3 common misperceptions about FARA


In October 2017, President Trump’s former campaign chair, Paul Manafort, was charged with multiple violations of the Foreign Agents Registration Act, or FARA. What followed was a flood of front-page stories thrusting this once overlooked law into the spotlight.

Not surprisingly, all that attention reinforced some misperceptions about the law, most notably that it applies only to political lobbying on behalf of foreign governments.
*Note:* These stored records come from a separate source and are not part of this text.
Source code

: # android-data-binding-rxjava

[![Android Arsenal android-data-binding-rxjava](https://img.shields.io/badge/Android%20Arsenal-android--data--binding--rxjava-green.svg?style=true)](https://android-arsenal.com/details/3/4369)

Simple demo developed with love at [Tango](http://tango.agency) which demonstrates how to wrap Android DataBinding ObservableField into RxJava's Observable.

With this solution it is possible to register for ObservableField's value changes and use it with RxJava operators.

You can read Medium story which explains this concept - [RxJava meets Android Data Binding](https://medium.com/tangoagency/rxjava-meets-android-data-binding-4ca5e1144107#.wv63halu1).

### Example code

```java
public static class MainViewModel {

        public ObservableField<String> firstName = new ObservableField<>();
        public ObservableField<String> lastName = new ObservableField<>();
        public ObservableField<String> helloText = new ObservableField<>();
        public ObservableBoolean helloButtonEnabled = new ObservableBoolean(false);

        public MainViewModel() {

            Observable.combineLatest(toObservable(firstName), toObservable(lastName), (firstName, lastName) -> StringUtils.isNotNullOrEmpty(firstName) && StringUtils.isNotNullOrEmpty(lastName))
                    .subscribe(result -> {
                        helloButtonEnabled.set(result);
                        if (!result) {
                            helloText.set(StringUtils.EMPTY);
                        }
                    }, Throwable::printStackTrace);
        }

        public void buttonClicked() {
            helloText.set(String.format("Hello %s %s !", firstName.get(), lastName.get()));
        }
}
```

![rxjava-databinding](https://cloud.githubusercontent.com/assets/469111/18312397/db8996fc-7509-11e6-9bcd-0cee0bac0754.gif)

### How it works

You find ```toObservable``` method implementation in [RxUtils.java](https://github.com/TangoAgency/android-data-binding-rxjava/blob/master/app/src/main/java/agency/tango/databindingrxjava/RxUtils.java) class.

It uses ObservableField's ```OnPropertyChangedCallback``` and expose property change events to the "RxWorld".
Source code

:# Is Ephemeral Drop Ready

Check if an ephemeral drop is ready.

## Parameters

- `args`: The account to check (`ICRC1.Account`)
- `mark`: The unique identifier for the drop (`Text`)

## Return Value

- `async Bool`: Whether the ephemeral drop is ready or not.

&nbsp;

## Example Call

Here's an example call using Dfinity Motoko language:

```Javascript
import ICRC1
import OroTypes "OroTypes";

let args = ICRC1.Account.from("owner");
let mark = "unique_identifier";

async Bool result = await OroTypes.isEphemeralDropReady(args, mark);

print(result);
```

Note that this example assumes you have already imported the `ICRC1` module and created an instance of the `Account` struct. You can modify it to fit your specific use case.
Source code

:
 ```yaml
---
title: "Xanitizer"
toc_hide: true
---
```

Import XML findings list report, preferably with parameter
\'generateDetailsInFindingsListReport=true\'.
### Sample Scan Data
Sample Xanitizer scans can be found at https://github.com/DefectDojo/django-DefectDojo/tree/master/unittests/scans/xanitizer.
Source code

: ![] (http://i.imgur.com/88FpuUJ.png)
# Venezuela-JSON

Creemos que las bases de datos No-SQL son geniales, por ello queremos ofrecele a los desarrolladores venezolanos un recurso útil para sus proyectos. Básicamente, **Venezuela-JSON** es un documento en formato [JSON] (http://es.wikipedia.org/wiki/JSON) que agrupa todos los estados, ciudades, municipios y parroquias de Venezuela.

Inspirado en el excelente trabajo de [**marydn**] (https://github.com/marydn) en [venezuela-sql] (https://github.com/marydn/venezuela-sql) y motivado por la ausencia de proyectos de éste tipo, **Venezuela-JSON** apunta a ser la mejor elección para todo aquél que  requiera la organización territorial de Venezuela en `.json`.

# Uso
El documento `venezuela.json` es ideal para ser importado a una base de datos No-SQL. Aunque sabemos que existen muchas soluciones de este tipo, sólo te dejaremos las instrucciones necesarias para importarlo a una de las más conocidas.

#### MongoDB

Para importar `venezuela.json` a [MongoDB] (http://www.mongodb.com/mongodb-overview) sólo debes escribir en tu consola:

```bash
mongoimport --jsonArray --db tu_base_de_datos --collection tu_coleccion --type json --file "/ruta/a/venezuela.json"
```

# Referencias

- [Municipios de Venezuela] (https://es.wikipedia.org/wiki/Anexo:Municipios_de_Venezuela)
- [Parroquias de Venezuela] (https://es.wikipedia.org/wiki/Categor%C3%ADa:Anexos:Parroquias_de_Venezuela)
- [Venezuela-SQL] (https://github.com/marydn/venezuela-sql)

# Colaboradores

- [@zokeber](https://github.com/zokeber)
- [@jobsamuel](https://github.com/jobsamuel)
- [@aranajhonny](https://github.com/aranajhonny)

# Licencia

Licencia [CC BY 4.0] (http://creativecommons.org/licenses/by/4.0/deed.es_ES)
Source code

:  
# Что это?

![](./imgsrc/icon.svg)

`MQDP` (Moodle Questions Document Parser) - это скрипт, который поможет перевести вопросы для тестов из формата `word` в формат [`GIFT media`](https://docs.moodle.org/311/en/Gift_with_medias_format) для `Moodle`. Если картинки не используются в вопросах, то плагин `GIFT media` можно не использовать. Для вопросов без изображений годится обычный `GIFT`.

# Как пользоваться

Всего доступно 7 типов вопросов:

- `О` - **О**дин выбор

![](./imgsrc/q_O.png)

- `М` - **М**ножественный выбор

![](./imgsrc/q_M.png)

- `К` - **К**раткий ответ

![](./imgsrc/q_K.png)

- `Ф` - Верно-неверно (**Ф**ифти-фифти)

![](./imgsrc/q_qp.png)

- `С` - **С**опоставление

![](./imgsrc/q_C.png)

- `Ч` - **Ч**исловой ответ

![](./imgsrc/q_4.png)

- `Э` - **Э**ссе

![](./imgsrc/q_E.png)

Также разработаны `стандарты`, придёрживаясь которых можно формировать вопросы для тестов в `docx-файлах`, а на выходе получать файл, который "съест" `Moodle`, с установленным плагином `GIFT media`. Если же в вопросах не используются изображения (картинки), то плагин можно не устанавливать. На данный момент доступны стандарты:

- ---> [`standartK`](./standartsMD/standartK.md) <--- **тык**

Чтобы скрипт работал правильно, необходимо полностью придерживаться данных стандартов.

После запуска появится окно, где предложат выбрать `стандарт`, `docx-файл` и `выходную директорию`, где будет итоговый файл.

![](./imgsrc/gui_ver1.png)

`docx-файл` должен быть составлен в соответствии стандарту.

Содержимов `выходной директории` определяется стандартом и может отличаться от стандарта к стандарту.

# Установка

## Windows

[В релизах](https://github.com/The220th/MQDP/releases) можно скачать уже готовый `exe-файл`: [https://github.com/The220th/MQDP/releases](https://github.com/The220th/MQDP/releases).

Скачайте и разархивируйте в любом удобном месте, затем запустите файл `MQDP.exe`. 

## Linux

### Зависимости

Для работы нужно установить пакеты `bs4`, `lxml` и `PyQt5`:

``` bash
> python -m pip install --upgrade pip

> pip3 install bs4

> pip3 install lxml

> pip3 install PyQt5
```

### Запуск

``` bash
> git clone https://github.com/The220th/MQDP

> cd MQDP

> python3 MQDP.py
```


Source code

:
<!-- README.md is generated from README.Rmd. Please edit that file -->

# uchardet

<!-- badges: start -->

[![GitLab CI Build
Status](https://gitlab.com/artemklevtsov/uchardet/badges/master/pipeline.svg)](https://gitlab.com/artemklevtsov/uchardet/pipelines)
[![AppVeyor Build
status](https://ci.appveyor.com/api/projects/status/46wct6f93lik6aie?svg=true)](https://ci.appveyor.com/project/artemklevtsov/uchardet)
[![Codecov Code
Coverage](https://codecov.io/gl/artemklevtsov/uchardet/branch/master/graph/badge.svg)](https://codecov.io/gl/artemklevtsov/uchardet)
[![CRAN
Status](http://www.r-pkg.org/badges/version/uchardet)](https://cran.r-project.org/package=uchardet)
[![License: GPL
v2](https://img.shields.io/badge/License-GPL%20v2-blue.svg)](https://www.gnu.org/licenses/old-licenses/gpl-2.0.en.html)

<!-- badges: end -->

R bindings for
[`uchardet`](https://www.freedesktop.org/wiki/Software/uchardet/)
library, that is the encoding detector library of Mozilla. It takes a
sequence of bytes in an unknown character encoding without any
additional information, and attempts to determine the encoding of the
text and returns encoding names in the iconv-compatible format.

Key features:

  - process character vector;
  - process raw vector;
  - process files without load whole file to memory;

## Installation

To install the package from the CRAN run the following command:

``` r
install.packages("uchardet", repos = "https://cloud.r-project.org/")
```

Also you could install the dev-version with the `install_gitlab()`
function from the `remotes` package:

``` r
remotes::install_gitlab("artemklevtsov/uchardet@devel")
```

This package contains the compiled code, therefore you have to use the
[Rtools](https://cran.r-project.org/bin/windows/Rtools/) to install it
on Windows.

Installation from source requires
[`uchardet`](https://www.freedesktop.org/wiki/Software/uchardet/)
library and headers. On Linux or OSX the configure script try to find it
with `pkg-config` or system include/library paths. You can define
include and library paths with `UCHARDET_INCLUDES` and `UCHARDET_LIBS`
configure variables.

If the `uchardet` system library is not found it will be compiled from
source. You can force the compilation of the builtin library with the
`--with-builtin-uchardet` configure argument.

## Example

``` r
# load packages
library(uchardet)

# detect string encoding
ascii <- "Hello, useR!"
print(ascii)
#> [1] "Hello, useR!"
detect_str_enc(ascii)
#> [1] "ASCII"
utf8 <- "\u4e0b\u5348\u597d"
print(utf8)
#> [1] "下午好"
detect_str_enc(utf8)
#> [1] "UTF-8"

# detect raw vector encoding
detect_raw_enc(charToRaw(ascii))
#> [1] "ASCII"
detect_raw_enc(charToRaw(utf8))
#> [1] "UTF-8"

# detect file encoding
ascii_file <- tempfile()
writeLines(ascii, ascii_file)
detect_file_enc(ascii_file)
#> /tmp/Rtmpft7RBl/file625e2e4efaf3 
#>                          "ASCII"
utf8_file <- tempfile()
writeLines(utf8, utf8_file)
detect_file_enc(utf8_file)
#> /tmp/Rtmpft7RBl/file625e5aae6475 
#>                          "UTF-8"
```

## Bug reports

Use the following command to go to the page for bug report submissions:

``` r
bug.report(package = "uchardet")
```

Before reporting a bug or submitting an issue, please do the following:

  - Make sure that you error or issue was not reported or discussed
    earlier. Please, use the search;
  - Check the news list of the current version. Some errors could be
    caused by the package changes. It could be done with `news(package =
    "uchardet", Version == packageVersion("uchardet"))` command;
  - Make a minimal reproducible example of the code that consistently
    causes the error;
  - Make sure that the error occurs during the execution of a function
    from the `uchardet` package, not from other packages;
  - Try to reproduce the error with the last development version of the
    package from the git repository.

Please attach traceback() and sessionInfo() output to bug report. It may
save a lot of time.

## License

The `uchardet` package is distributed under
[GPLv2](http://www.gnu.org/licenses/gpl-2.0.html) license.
In fact, FARA is a staggeringly broad federal law, which requires registration with the Department of Justice for a wide array of routine communications activities performed on behalf of foreign individuals and companies.

This confusion about FARA’s true breadth could have important implications for comms firms representing foreign clients –- especially in light of increasingly aggressive monitoring and enforcement by the FBI and Department of Justice.

Here are answers to three common questions about FARA, to help you better understand the law and what it means for your firm.

Isn’t FARA just about lobbying and government relations?

No. FARA requires those who engage in certain activities on behalf of foreign companies, governments, and individuals to register with the Department of Justice through publicly-accessible online filings. To be sure, political lobbying does require FARA registration. But FARA is much broader than that.

At base, FARA is intended to require registration for anyone seeking to influence U.S. public opinion and policy on behalf of a foreign client. Accordingly, FARA requires registration for core communications activities, including, in broad terms, disseminating any, “oral, visual, graphic, written, or pictorial information or matter of any kind, including publication by means of advertising, books, periodicals, newspapers, lectures, broadcasts, motion pictures, or otherwise.”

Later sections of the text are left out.